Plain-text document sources
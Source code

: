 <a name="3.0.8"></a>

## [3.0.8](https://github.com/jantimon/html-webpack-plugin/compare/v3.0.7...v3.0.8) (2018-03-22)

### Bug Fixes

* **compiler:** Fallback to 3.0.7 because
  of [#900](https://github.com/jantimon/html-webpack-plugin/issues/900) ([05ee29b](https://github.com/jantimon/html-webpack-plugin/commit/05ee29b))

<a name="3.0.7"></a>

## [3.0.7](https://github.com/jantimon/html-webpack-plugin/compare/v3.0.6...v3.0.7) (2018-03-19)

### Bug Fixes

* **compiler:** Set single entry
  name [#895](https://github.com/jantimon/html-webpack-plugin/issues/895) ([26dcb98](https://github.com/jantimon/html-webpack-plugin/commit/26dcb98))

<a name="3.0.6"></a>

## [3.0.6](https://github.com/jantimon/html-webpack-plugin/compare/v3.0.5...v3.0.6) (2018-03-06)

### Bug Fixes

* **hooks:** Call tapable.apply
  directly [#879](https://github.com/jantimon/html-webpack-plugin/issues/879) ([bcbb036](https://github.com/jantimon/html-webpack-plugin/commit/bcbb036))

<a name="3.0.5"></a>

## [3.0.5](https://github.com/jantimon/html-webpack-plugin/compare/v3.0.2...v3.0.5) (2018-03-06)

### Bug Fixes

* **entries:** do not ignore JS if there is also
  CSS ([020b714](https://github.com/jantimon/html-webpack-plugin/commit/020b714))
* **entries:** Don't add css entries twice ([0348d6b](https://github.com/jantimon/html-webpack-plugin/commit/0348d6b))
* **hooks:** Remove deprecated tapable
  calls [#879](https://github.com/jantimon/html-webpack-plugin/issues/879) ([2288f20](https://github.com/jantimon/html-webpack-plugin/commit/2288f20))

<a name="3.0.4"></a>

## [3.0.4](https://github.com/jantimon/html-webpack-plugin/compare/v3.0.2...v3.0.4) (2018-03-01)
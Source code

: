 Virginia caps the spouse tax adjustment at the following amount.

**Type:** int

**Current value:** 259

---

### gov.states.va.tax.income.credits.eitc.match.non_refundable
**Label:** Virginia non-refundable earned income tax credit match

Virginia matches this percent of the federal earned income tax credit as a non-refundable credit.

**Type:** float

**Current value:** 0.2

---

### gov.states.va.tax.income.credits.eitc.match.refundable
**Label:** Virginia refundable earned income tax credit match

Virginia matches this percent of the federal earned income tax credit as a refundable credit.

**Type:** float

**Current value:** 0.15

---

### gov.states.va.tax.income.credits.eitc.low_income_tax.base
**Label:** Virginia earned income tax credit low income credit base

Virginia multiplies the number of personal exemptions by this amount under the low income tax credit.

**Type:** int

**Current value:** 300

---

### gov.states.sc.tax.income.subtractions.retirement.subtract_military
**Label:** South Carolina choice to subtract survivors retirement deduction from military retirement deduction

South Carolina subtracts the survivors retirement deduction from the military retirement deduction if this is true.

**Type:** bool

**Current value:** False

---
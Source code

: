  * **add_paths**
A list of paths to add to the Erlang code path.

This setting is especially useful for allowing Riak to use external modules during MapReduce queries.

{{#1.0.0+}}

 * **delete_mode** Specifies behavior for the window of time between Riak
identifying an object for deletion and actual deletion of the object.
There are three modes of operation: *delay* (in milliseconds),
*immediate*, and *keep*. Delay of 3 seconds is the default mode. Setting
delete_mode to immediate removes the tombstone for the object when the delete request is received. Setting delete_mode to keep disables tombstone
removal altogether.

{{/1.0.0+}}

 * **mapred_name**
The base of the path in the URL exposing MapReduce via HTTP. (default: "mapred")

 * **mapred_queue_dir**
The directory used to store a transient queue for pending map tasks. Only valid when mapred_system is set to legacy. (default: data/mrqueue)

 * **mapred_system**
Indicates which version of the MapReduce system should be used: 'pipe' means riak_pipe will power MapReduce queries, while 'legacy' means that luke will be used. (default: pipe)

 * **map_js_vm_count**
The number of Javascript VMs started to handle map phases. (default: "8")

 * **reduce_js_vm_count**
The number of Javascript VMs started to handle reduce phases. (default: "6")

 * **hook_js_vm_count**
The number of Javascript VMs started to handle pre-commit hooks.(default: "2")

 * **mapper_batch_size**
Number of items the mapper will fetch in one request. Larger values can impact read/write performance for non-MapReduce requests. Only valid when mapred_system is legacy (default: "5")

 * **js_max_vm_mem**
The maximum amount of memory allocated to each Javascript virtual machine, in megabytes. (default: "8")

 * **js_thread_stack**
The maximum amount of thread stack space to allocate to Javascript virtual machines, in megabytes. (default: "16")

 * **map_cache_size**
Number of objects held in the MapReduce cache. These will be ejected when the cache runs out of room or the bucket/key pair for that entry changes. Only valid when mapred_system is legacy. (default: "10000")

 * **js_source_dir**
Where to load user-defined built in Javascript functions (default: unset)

* _WORK INSTRUCTION_
From the records above, extract every entry verbatim.

* _SOLVED EXERCISE_
Source code

: <a name="3.0.8"></a>

## [3.0.8](https://github.com/jantimon/html-webpack-plugin/compare/v3.0.7...v3.0.8) (2018-03-22)

### Bug Fixes

* **compiler:** Fallback to 3.0.7 because
  of [#900](https://github.com/jantimon/html-webpack-plugin/issues/900) ([05ee29b](https://github.com/jantimon/html-webpack-plugin/commit/05ee29b))

<a name="3.0.7"></a>

## [3.0.7](https://github.com/jantimon/html-webpack-plugin/compare/v3.0.6...v3.0.7) (2018-03-19)

### Bug Fixes

* **compiler:** Set single entry
  name [#895](https://github.com/jantimon/html-webpack-plugin/issues/895) ([26dcb98](https://github.com/jantimon/html-webpack-plugin/commit/26dcb98))

<a name="3.0.6"></a>

## [3.0.6](https://github.com/jantimon/html-webpack-plugin/compare/v3.0.5...v3.0.6) (2018-03-06)

### Bug Fixes

* **hooks:** Call tapable.apply
  directly [#879](https://github.com/jantimon/html-webpack-plugin/issues/879) ([bcbb036](https://github.com/jantimon/html-webpack-plugin/commit/bcbb036))

<a name="3.0.5"></a>

## [3.0.5](https://github.com/jantimon/html-webpack-plugin/compare/v3.0.2...v3.0.5) (2018-03-06)

### Bug Fixes

* **entries:** do not ignore JS if there is also
  CSS ([020b714](https://github.com/jantimon/html-webpack-plugin/commit/020b714))
* **entries:** Don't add css entries twice ([0348d6b](https://github.com/jantimon/html-webpack-plugin/commit/0348d6b))
* **hooks:** Remove deprecated tapable
  calls [#879](https://github.com/jantimon/html-webpack-plugin/issues/879) ([2288f20](https://github.com/jantimon/html-webpack-plugin/commit/2288f20))

<a name="3.0.4"></a>

## [3.0.4](https://github.com/jantimon/html-webpack-plugin/compare/v3.0.2...v3.0.4) (2018-03-01)
Source code

: Virginia caps the spouse tax adjustment at the following amount.

**Type:** int

**Current value:** 259

---

### gov.states.va.tax.income.credits.eitc.match.non_refundable
**Label:** Virginia non-refundable earned income tax credit match

Virginia matches this percent of the federal earned income tax credit as a non-refundable credit.

**Type:** float

**Current value:** 0.2

---

### gov.states.va.tax.income.credits.eitc.match.refundable
**Label:** Virginia refundable earned income tax credit match

Virginia matches this percent of the federal earned income tax credit as a refundable credit.

**Type:** float

**Current value:** 0.15

---

### gov.states.va.tax.income.credits.eitc.low_income_tax.base
**Label:** Virginia earned income tax credit low income credit base

Virginia multiplies the number of personal exemptions by this amount under the low income tax credit.

**Type:** int

**Current value:** 300

---

### gov.states.sc.tax.income.subtractions.retirement.subtract_military
**Label:** South Carolina choice to subtract survivors retirement deduction from military retirement deduction

South Carolina subtracts the survivors retirement deduction from the military retirement deduction if this is true.

**Type:** bool

**Current value:** False

---
Source code

:  * **add_paths**
A list of paths to add to the Erlang code path.

This setting is especially useful for allowing Riak to use external modules during MapReduce queries.

{{#1.0.0+}}

 * **delete_mode** Specifies behavior for the window of time between Riak
identifying an object for deletion and actual deletion of the object.
There are three modes of operation: *delay* (in milliseconds),
*immediate*, and *keep*. Delay of 3 seconds is the default mode. Setting
delete_mode to immediate removes the tombstone for the object when the delete request is received. Setting delete_mode to keep disables tombstone
removal altogether.

{{/1.0.0+}}

 * **mapred_name**
The base of the path in the URL exposing MapReduce via HTTP. (default: "mapred")

 * **mapred_queue_dir**
The directory used to store a transient queue for pending map tasks. Only valid when mapred_system is set to legacy. (default: data/mrqueue)

 * **mapred_system**
Indicates which version of the MapReduce system should be used: 'pipe' means riak_pipe will power MapReduce queries, while 'legacy' means that luke will be used. (default: pipe)

 * **map_js_vm_count**
The number of Javascript VMs started to handle map phases. (default: "8")

 * **reduce_js_vm_count**
The number of Javascript VMs started to handle reduce phases. (default: "6")

 * **hook_js_vm_count**
The number of Javascript VMs started to handle pre-commit hooks.(default: "2")

 * **mapper_batch_size**
Number of items the mapper will fetch in one request. Larger values can impact read/write performance for non-MapReduce requests. Only valid when mapred_system is legacy (default: "5")

 * **js_max_vm_mem**
The maximum amount of memory allocated to each Javascript virtual machine, in megabytes. (default: "8")

 * **js_thread_stack**
The maximum amount of thread stack space to allocate to Javascript virtual machines, in megabytes. (default: "16")

 * **map_cache_size**
Number of objects held in the MapReduce cache. These will be ejected when the cache runs out of room or the bucket/key pair for that entry changes. Only valid when mapred_system is legacy. (default: "10000")

 * **js_source_dir**
Where to load user-defined built in Javascript functions (default: unset)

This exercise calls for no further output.